+++ RECORDS SHOWN

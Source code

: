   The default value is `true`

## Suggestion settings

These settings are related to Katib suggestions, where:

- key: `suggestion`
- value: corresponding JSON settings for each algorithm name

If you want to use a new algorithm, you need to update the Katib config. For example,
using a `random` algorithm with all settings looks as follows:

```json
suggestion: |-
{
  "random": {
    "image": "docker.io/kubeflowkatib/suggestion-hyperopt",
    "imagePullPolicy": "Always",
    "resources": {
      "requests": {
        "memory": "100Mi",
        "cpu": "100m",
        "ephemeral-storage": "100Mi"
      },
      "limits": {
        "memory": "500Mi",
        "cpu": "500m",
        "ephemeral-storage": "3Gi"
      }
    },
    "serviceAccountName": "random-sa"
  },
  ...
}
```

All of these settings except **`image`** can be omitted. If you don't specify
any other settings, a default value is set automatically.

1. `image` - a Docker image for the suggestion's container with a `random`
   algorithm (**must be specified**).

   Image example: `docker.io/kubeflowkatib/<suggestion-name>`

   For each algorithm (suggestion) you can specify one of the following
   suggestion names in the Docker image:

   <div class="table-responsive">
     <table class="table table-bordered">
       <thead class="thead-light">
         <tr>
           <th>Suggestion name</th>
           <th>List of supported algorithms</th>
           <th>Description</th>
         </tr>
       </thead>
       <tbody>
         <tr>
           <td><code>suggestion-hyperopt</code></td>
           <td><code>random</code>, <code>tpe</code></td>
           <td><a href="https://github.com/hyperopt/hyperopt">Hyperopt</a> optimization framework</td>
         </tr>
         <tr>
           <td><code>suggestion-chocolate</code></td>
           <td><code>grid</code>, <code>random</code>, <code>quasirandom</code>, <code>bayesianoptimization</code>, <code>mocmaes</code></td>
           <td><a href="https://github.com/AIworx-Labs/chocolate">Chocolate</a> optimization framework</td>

++++++
+++ RECORDS SHOWN

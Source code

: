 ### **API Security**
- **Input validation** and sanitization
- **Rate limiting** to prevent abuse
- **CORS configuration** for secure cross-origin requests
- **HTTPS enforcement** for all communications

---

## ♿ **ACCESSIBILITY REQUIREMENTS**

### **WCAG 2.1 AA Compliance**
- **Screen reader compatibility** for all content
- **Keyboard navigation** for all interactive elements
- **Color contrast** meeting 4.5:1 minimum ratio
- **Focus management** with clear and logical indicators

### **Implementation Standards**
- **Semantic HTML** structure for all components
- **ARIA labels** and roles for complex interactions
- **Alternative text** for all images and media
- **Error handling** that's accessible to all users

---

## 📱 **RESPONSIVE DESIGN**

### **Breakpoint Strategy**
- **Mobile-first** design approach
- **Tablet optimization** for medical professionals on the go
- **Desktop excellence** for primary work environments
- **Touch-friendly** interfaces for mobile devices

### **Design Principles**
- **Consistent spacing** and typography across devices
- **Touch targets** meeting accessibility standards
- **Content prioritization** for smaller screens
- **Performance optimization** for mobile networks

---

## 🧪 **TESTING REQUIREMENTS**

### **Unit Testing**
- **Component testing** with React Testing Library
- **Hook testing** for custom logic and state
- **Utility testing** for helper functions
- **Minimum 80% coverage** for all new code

++++++

* **REQUIRED ACTION**: Above are records; repeat only the lines starting at the line with "- **Rate limiting** to prevent abuse" and ending at the line with "- **Minimum 80% coverage** for all new code", exactly as they appear, both included.

* **SOLUTION FOR THIS PROBLEM**:
- **Rate limiting** to prevent abuse
- **CORS configuration** for secure cross-origin requests
- **HTTPS enforcement** for all communications

---

## ♿ **ACCESSIBILITY REQUIREMENTS**

### **WCAG 2.1 AA Compliance**
- **Screen reader compatibility** for all content
- **Keyboard navigation** for all interactive elements
- **Color contrast** meeting 4.5:1 minimum ratio
- **Focus management** with clear and logical indicators

### **Implementation Standards**
- **Semantic HTML** structure for all components
- **ARIA labels** and roles for complex interactions
- **Alternative text** for all images and media
- **Error handling** that's accessible to all users

---

## 📱 **RESPONSIVE DESIGN**

### **Breakpoint Strategy**
- **Mobile-first** design approach
- **Tablet optimization** for medical professionals on the go
- **Desktop excellence** for primary work environments
- **Touch-friendly** interfaces for mobile devices

### **Design Principles**
- **Consistent spacing** and typography across devices
- **Touch targets** meeting accessibility standards
- **Content prioritization** for smaller screens
- **Performance optimization** for mobile networks

---

## 🧪 **TESTING REQUIREMENTS**

### **Unit Testing**
- **Component testing** with React Testing Library
- **Hook testing** for custom logic and state
- **Utility testing** for helper functions
- **Minimum 80% coverage** for all new code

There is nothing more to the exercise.